→ **ACTIVITY**
Among the lines below, list those containing the string "your".

[Plain-text document sources]
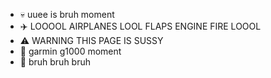 - 💀 uuee is bruh moment
- ✈️ LOOOOL AIRPLANES LOOL FLAPS ENGINE FIRE LOOOL
- ⚠️ WARNING THIS PAGE IS SUSSY
- 💞️ garmin g1000 moment
- 🚬 bruh bruh bruh

<!---
uuee-atc/uuee-atc is a ✨ special ✨ repository because its `README.md` (this file) appears on your GitHub profile.
You can click the Preview link to take a look at your changes.
--->
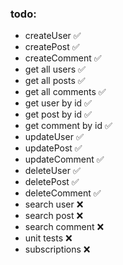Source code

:### todo:
- createUser :white_check_mark:
- createPost :white_check_mark:
- createComment :white_check_mark:
- get all users :white_check_mark:
- get all posts :white_check_mark:
- get all comments :white_check_mark:
- get user by id :white_check_mark:
- get post by id :white_check_mark:
- get comment by id :white_check_mark:
- updateUser :white_check_mark:
- updatePost :white_check_mark:
- updateComment :white_check_mark:
- deleteUser :white_check_mark:
- deletePost :white_check_mark:
- deleteComment :white_check_mark:
- search user :x:
- search post :x:
- search comment :x:
- unit tests :x:
- subscriptions :x:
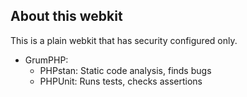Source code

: ## About this webkit

This is a plain webkit that has security configured only.
- GrumPHP:
    - PHPstan: Static code analysis, finds bugs
    - PHPUnit: Runs tests, checks assertions
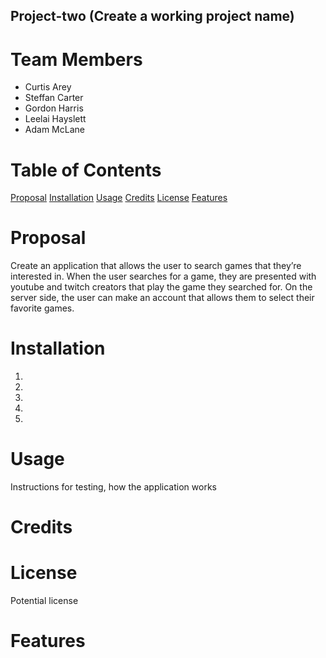 ## Project-two (Create a working project name)

# Team Members
* Curtis Arey
* Steffan Carter
* Gordon Harris
* Leelai Hayslett
* Adam McLane

# Table of Contents
[Proposal](#proposal)
[Installation](#installation)
[Usage](#usage)
[Credits](#credits)
[License](#license)
[Features](#features)
# Proposal

Create an application that allows the user to search games that they’re interested in. When the user searches for a game, they are presented with youtube and twitch creators that play the game they searched for. On the server side, the user can make an account that allows them to select their favorite games.

# Installation
1.
2.
3.
4.
5.

# Usage

Instructions for testing, how the application works

# Credits

# License 

Potential license

# Features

→ **RESULT OF THIS EXERCISE**
uuee-atc/uuee-atc is a ✨ special ✨ repository because its `README.md` (this file) appears on your GitHub profile.
You can click the Preview link to take a look at your changes.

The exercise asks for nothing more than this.